** Opening Data excerpts block **
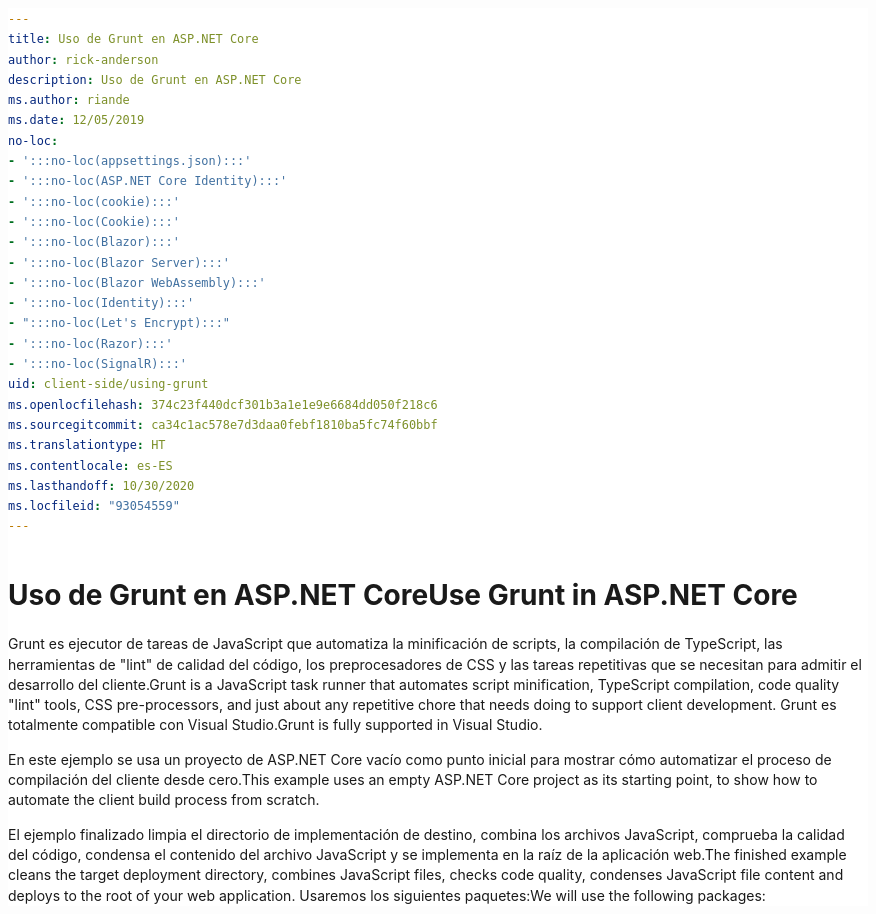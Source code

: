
 ```yaml
---
title: Uso de Grunt en ASP.NET Core
author: rick-anderson
description: Uso de Grunt en ASP.NET Core
ms.author: riande
ms.date: 12/05/2019
no-loc:
- ':::no-loc(appsettings.json):::'
- ':::no-loc(ASP.NET Core Identity):::'
- ':::no-loc(cookie):::'
- ':::no-loc(Cookie):::'
- ':::no-loc(Blazor):::'
- ':::no-loc(Blazor Server):::'
- ':::no-loc(Blazor WebAssembly):::'
- ':::no-loc(Identity):::'
- ":::no-loc(Let's Encrypt):::"
- ':::no-loc(Razor):::'
- ':::no-loc(SignalR):::'
uid: client-side/using-grunt
ms.openlocfilehash: 374c23f440dcf301b3a1e1e9e6684dd050f218c6
ms.sourcegitcommit: ca34c1ac578e7d3daa0febf1810ba5fc74f60bbf
ms.translationtype: HT
ms.contentlocale: es-ES
ms.lasthandoff: 10/30/2020
ms.locfileid: "93054559"
---
```

# <a name="use-grunt-in-aspnet-core"></a><span data-ttu-id="d7245-103">Uso de Grunt en ASP.NET Core</span><span class="sxs-lookup"><span data-stu-id="d7245-103">Use Grunt in ASP.NET Core</span></span>

<span data-ttu-id="d7245-104">Grunt es ejecutor de tareas de JavaScript que automatiza la minificación de scripts, la compilación de TypeScript, las herramientas de "lint" de calidad del código, los preprocesadores de CSS y las tareas repetitivas que se necesitan para admitir el desarrollo del cliente.</span><span class="sxs-lookup"><span data-stu-id="d7245-104">Grunt is a JavaScript task runner that automates script minification, TypeScript compilation, code quality "lint" tools, CSS pre-processors, and just about any repetitive chore that needs doing to support client development.</span></span> <span data-ttu-id="d7245-105">Grunt es totalmente compatible con Visual Studio.</span><span class="sxs-lookup"><span data-stu-id="d7245-105">Grunt is fully supported in Visual Studio.</span></span>

<span data-ttu-id="d7245-106">En este ejemplo se usa un proyecto de ASP.NET Core vacío como punto inicial para mostrar cómo automatizar el proceso de compilación del cliente desde cero.</span><span class="sxs-lookup"><span data-stu-id="d7245-106">This example uses an empty ASP.NET Core project as its starting point, to show how to automate the client build process from scratch.</span></span>

<span data-ttu-id="d7245-107">El ejemplo finalizado limpia el directorio de implementación de destino, combina los archivos JavaScript, comprueba la calidad del código, condensa el contenido del archivo JavaScript y se implementa en la raíz de la aplicación web.</span><span class="sxs-lookup"><span data-stu-id="d7245-107">The finished example cleans the target deployment directory, combines JavaScript files, checks code quality, condenses JavaScript file content and deploys to the root of your web application.</span></span> <span data-ttu-id="d7245-108">Usaremos los siguientes paquetes:</span><span class="sxs-lookup"><span data-stu-id="d7245-108">We will use the following packages:</span></span>
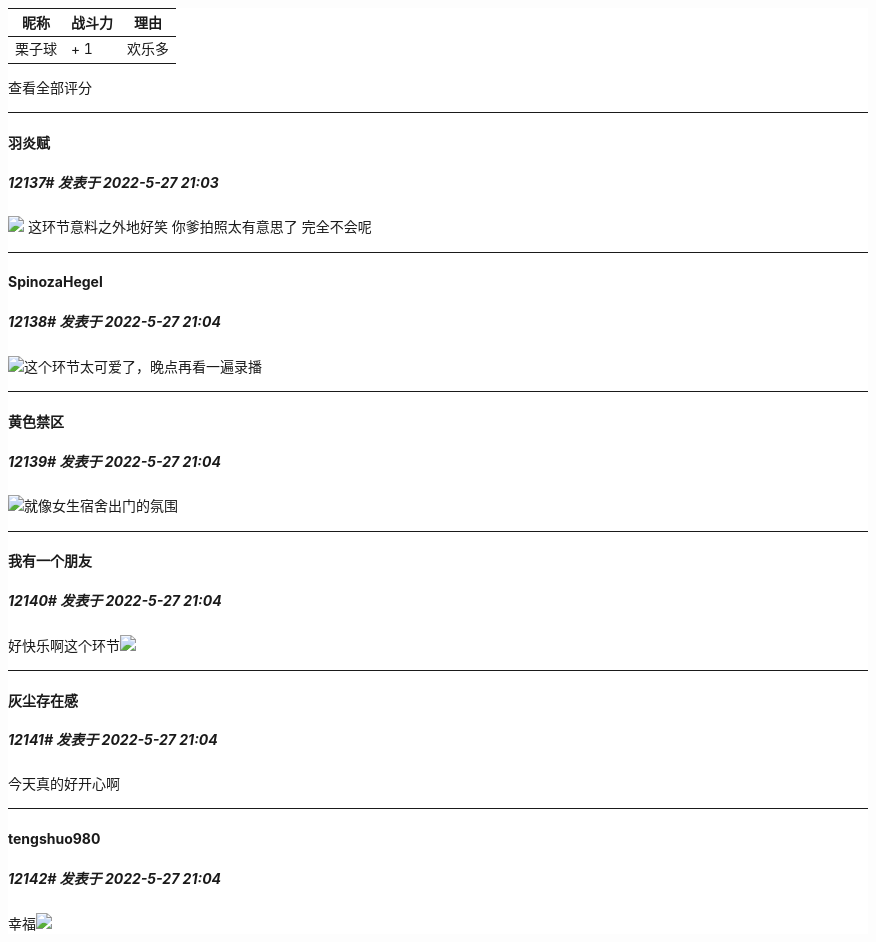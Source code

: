|昵称|战斗力|理由|
|----|---|---|
| 栗子球| + 1|欢乐多|

查看全部评分

*****

####  羽炎赋  
##### 12137#       发表于 2022-5-27 21:03

<img src="https://static.saraba1st.com/image/smiley/face2017/068.png" referrerpolicy="no-referrer">
这环节意料之外地好笑
你爹拍照太有意思了
完全不会呢

*****

####  SpinozaHegel  
##### 12138#       发表于 2022-5-27 21:04

<img src="https://static.saraba1st.com/image/smiley/face2017/074.png" referrerpolicy="no-referrer">这个环节太可爱了，晚点再看一遍录播

*****

####  黄色禁区  
##### 12139#       发表于 2022-5-27 21:04

<img src="https://static.saraba1st.com/image/smiley/face2017/067.png" referrerpolicy="no-referrer">就像女生宿舍出门的氛围

*****

####  我有一个朋友  
##### 12140#       发表于 2022-5-27 21:04

好快乐啊这个环节<img src="https://static.saraba1st.com/image/smiley/face2017/072.png" referrerpolicy="no-referrer">

*****

####  灰尘存在感  
##### 12141#       发表于 2022-5-27 21:04

今天真的好开心啊

*****

####  tengshuo980  
##### 12142#       发表于 2022-5-27 21:04

幸福<img src="https://static.saraba1st.com/image/smiley/face2017/186.png" referrerpolicy="no-referrer">
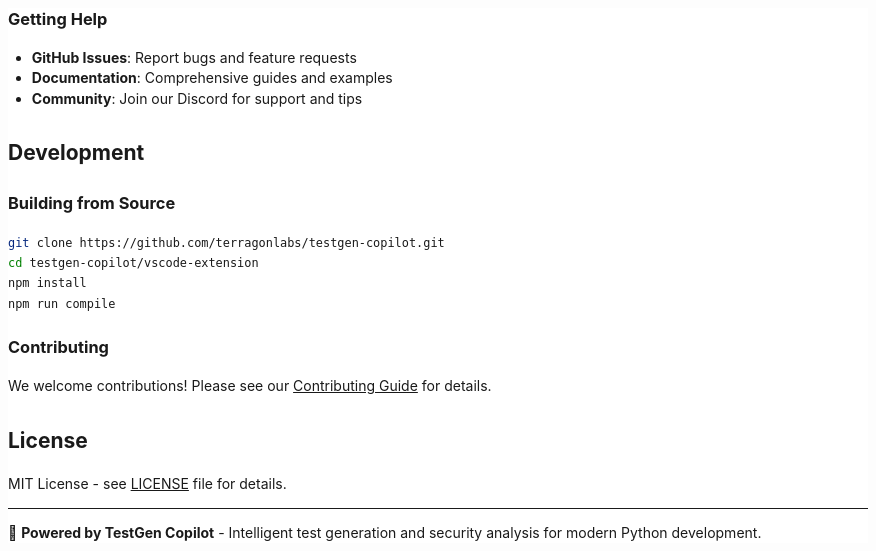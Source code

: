 ### Getting Help
- **GitHub Issues**: Report bugs and feature requests
- **Documentation**: Comprehensive guides and examples
- **Community**: Join our Discord for support and tips

## Development

### Building from Source
```bash
git clone https://github.com/terragonlabs/testgen-copilot.git
cd testgen-copilot/vscode-extension
npm install
npm run compile
```

### Contributing
We welcome contributions! Please see our [Contributing Guide](../CONTRIBUTING.md) for details.

## License

MIT License - see [LICENSE](../LICENSE) file for details.

---

🚀 **Powered by TestGen Copilot** - Intelligent test generation and security analysis for modern Python development.
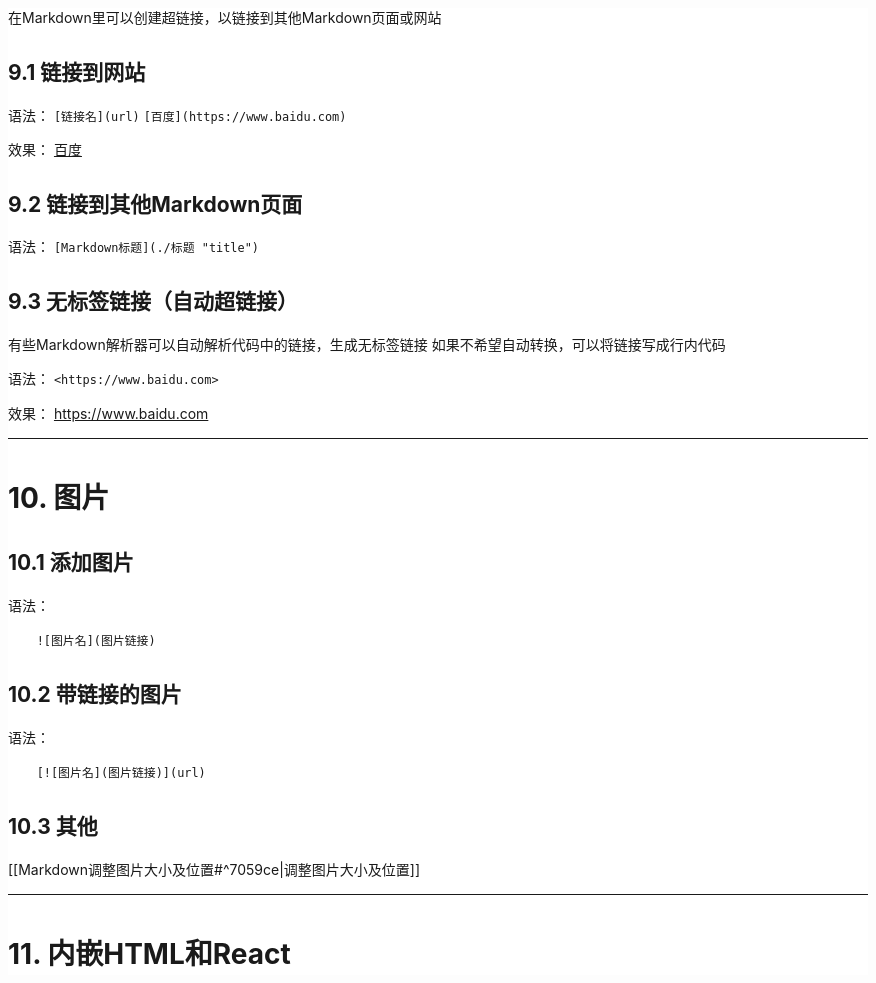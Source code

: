 在Markdown里可以创建超链接，以链接到其他Markdown页面或网站


## 9.1 链接到网站

语法：
`[链接名](url)`
`[百度](https://www.baidu.com)`

效果：
[百度](https://www.baidu.com)

## 9.2 链接到其他Markdown页面

语法：
`[Markdown标题](./标题 "title")`

## 9.3 无标签链接（自动超链接）

有些Markdown解析器可以自动解析代码中的链接，生成无标签链接
如果不希望自动转换，可以将链接写成行内代码

语法：
`<https://www.baidu.com>`

效果：
https://www.baidu.com

---
# 10. 图片

## 10.1 添加图片

语法：
```
	![图片名](图片链接)
```

## 10.2 带链接的图片

语法：
```
	[![图片名](图片链接)](url)
```

## 10.3 其他

[[Markdown调整图片大小及位置#^7059ce|调整图片大小及位置]]

---
# 11. 内嵌HTML和React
** Closing Data excerpts block **
For every line in the data above that has the string "License", return that line.

▸ **Result**:
## License
MIT License - see [LICENSE](../LICENSE) file for details.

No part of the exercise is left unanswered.